Against this background, the European Commission mandated a study to assess the possible options for an EU intervention aimed at reviewing the current text of the PLD, adapting it to the challenges brought forward by the digital and circular economy. The study was assigned to the Centre for Strategy & Evaluation Services (CSES) and Wavestone contributed by leading the identification of the main problems underlying the needed changes to the Directive, as well as their respective drivers.

Key findings

Extensive data collection and analysis resulted in the shortlisting of two problems, namely that (i) certain products, economic actors, and types of damage in the digital and circular economy escape no-fault liability; and (ii) injured parties face difficulties in claiming compensation for damages caused by defective products. The first problem stems from several causes, among which, the lack of liability under the PLD for defects emerging after products are put into circulation. In fact, digital products can change after their placement into the market as the manufacturer may retain a certain degree of control over them (e.g., through software updates). The study illustrated that, in case of a damage, there would be unclarity on the application of the PLD to digitally enabled products that do not follow the one-directional supply chain (i.e., products do not change after their placement into the market). The second problem is mostly the result of the application of thresholds, time limits and exceptions set out by the PLD text.
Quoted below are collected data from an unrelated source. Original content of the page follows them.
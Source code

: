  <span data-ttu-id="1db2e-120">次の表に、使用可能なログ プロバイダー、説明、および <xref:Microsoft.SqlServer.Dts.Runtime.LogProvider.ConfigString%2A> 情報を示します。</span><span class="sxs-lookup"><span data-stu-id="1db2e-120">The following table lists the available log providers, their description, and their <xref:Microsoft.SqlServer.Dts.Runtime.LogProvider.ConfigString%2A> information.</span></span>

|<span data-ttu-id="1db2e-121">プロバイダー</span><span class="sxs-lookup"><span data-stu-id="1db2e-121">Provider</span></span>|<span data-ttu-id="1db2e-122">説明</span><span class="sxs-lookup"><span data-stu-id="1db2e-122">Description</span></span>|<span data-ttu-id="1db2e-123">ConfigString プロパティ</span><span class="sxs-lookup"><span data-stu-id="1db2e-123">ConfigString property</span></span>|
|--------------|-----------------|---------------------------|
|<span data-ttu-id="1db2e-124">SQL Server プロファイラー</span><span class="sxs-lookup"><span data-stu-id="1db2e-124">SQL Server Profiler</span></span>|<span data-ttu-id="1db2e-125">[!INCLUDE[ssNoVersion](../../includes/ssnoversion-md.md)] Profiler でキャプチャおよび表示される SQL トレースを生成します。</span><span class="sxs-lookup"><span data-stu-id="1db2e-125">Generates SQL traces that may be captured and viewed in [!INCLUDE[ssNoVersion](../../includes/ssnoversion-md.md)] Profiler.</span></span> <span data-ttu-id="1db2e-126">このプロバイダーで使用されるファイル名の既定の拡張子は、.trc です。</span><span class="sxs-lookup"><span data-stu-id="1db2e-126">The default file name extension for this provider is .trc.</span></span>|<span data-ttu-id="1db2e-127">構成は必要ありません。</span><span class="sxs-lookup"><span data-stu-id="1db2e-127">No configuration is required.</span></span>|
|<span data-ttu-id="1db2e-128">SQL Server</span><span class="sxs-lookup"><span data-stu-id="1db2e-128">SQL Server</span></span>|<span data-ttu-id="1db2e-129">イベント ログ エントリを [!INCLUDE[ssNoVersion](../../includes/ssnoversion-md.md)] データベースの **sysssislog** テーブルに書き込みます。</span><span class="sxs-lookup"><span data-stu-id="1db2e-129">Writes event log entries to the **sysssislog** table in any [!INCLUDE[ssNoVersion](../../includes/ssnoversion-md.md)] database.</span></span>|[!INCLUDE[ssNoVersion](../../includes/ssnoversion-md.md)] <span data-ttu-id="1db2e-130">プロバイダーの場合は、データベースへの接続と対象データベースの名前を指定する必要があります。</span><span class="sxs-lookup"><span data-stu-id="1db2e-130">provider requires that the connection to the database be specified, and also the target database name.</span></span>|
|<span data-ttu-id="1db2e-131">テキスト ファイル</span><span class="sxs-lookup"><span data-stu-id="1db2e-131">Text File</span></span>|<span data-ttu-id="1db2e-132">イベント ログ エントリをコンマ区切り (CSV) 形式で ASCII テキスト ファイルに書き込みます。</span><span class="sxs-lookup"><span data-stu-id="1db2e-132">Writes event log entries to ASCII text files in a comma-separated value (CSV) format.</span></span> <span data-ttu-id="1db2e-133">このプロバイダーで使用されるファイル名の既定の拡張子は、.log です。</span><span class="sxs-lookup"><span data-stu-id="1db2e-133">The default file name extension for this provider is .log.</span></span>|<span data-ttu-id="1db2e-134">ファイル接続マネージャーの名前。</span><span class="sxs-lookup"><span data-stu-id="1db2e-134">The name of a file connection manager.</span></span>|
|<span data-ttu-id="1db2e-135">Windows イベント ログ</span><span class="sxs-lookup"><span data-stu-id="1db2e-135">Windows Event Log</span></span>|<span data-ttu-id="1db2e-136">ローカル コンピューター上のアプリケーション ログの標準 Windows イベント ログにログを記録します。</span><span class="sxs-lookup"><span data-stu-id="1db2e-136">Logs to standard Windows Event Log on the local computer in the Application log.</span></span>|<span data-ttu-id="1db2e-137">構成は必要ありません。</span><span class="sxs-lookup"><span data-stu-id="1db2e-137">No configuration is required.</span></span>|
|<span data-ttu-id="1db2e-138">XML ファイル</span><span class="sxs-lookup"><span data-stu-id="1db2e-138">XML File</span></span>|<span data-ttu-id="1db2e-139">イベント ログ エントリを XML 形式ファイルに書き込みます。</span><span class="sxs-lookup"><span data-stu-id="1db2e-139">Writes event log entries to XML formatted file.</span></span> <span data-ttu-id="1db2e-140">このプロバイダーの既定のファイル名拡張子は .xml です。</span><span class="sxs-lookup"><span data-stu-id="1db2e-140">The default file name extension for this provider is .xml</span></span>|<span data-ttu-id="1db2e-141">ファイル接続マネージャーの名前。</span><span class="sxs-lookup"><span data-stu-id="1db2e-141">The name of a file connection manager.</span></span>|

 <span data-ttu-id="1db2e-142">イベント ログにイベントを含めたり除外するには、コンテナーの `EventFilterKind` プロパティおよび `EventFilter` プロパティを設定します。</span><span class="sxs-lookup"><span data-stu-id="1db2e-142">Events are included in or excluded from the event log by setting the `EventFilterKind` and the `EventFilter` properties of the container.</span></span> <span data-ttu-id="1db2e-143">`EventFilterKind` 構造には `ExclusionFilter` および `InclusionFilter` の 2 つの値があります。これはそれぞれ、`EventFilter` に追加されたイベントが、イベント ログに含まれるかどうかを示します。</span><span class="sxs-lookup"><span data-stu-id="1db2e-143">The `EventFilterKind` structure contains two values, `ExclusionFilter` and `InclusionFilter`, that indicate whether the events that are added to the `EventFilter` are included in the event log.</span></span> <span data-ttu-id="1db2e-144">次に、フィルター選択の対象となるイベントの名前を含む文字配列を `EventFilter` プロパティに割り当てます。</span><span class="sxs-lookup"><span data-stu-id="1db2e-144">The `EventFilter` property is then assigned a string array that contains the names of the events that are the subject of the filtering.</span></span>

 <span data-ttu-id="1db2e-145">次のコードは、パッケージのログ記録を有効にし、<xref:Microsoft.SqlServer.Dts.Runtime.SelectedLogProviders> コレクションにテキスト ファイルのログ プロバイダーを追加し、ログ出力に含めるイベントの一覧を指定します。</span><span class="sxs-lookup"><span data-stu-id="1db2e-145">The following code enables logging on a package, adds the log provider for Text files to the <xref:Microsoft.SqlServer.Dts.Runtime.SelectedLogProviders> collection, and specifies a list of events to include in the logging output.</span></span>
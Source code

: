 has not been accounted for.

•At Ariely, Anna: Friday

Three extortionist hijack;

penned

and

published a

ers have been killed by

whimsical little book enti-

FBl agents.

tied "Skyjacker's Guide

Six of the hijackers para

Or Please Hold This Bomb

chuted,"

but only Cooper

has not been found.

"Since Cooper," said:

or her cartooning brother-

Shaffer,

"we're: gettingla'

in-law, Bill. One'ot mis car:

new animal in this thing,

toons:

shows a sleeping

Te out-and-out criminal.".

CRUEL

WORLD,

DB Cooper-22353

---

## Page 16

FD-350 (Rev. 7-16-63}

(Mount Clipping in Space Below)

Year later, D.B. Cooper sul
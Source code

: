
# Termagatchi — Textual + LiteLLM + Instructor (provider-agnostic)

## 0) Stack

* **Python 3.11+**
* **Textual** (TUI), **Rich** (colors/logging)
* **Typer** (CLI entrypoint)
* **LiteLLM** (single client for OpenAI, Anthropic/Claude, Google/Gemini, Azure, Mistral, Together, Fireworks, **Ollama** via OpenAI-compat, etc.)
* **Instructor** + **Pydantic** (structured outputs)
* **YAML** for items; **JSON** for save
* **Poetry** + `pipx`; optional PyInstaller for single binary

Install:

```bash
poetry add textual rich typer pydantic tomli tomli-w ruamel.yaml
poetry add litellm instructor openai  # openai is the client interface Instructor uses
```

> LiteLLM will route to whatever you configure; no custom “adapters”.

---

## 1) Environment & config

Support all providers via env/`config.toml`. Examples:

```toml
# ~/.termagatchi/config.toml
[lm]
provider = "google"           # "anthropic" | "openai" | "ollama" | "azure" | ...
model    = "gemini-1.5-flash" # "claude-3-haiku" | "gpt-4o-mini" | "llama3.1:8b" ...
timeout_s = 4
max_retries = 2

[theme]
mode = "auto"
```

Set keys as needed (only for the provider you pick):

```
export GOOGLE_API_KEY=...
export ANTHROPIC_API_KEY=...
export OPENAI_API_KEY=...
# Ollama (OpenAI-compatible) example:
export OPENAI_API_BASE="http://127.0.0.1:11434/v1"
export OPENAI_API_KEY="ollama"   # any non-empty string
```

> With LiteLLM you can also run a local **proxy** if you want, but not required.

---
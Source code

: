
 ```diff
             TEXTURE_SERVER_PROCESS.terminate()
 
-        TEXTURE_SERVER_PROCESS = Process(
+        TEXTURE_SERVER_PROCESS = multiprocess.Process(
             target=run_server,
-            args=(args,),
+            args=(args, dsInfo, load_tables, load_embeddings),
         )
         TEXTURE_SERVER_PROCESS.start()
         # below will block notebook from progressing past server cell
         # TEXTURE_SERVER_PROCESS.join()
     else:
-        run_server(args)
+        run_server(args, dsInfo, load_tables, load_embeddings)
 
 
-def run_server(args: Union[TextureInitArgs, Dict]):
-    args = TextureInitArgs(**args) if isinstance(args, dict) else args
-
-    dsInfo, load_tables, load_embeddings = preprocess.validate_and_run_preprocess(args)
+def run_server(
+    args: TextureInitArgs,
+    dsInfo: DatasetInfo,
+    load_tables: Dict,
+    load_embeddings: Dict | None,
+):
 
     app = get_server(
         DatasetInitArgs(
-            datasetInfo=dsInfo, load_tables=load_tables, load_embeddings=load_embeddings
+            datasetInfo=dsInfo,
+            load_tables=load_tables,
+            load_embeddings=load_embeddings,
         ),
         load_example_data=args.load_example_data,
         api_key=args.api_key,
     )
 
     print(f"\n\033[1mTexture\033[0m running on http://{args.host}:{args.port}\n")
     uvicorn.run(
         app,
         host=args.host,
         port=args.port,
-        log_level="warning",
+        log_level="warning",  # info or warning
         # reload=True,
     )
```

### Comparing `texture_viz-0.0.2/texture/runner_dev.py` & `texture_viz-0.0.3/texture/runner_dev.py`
For instance, while being introduced to balance strict liability regime on producers, time limitations (e.g. 10-year time limit for an injured party to assert the rights conferred by the Directive, starting from the moment in which the producer put the defective product into circulation), appear to be problematic in application field where latent damage emerges after a longer period of time (e.g. foodstuff and pharmaceuticals) and where the concept of putting into circulation is less straightforward (e.g. 3D printing).

Next steps

To date, the Commission has already put forward a proposal to update the PLD which will need to be discussed and possibly amended by the European Parliament and Council. The proposal aims to address the main challenges identified by the above-mentioned study with the objective of better adapting the text to the current needs of EU citizens, while respecting its future proof component.